**Action item:**
In the material below, find the line containing "通常遊戲會實作遊戲循環(Game Loop)，更新遊戲邏輯、物理模擬、更新 AI" and the line containing "因此遊戲引擎可以說是專門開發遊戲的開發環境。", then reproduce exactly both of them and every line between, and nothing else.

**Record extracts:**
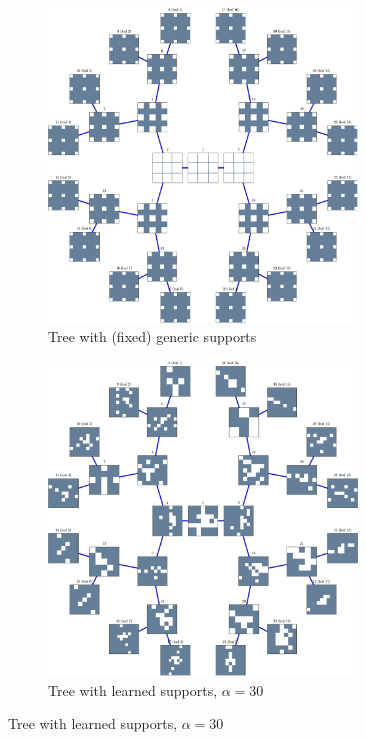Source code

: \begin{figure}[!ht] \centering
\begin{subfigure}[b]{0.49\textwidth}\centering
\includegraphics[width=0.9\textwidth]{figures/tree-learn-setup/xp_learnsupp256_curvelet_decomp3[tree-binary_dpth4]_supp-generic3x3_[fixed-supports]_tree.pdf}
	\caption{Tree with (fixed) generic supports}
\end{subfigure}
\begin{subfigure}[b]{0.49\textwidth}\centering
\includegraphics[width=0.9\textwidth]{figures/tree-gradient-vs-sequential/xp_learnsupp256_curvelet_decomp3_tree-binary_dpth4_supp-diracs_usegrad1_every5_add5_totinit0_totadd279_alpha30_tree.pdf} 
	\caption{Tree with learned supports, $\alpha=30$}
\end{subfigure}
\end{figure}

--

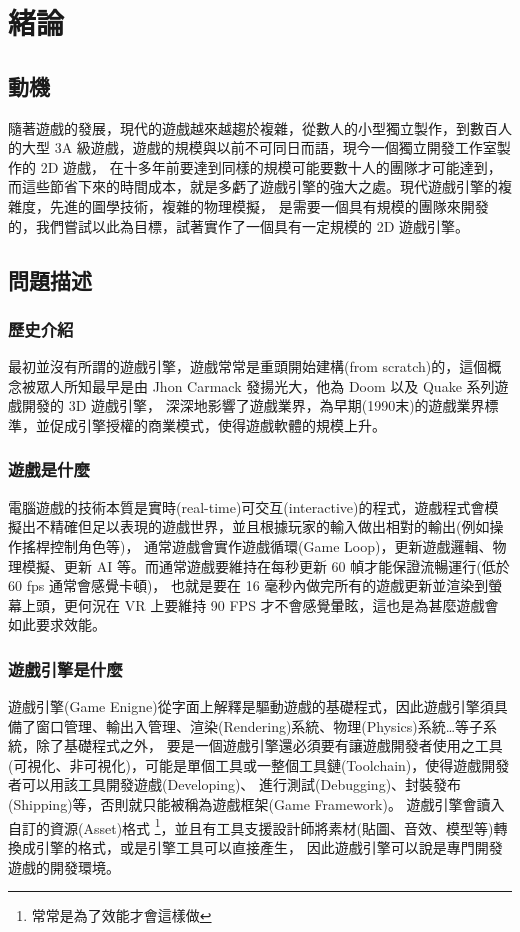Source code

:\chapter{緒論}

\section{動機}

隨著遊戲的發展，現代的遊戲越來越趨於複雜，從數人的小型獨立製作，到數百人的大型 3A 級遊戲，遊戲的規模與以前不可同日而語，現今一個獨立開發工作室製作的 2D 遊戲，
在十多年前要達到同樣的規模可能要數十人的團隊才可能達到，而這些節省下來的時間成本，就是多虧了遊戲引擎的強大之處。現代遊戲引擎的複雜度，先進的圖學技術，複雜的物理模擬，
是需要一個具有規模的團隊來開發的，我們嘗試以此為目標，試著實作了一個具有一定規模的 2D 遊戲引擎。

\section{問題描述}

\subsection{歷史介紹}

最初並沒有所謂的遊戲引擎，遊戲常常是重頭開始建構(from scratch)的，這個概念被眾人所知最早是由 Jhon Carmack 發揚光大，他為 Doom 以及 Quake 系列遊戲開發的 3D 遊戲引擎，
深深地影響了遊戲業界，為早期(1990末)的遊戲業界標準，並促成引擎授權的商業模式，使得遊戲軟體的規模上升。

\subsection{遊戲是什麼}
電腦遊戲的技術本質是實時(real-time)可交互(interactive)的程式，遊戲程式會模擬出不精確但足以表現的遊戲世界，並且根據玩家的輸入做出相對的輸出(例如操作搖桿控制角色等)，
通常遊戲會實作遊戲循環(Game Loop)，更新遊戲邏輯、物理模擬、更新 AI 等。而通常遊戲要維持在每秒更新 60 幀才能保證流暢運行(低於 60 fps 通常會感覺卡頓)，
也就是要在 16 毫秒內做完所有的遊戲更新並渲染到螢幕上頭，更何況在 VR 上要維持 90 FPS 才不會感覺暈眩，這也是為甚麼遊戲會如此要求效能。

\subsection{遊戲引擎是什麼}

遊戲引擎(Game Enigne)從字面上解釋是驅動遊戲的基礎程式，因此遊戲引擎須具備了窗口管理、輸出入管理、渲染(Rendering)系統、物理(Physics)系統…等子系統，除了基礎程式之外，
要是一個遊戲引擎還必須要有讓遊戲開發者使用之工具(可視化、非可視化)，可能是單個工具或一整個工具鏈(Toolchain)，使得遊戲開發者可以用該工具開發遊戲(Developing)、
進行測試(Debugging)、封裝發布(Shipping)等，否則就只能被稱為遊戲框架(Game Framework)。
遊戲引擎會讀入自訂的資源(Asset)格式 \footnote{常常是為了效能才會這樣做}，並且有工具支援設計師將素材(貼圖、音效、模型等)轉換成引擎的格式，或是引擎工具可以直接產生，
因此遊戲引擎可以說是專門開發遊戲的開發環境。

**Result of this exercise:**
通常遊戲會實作遊戲循環(Game Loop)，更新遊戲邏輯、物理模擬、更新 AI 等。而通常遊戲要維持在每秒更新 60 幀才能保證流暢運行(低於 60 fps 通常會感覺卡頓)，
也就是要在 16 毫秒內做完所有的遊戲更新並渲染到螢幕上頭，更何況在 VR 上要維持 90 FPS 才不會感覺暈眩，這也是為甚麼遊戲會如此要求效能。

\subsection{遊戲引擎是什麼}

遊戲引擎(Game Enigne)從字面上解釋是驅動遊戲的基礎程式，因此遊戲引擎須具備了窗口管理、輸出入管理、渲染(Rendering)系統、物理(Physics)系統…等子系統，除了基礎程式之外，
要是一個遊戲引擎還必須要有讓遊戲開發者使用之工具(可視化、非可視化)，可能是單個工具或一整個工具鏈(Toolchain)，使得遊戲開發者可以用該工具開發遊戲(Developing)、
進行測試(Debugging)、封裝發布(Shipping)等，否則就只能被稱為遊戲框架(Game Framework)。
遊戲引擎會讀入自訂的資源(Asset)格式 \footnote{常常是為了效能才會這樣做}，並且有工具支援設計師將素材(貼圖、音效、模型等)轉換成引擎的格式，或是引擎工具可以直接產生，
因此遊戲引擎可以說是專門開發遊戲的開發環境。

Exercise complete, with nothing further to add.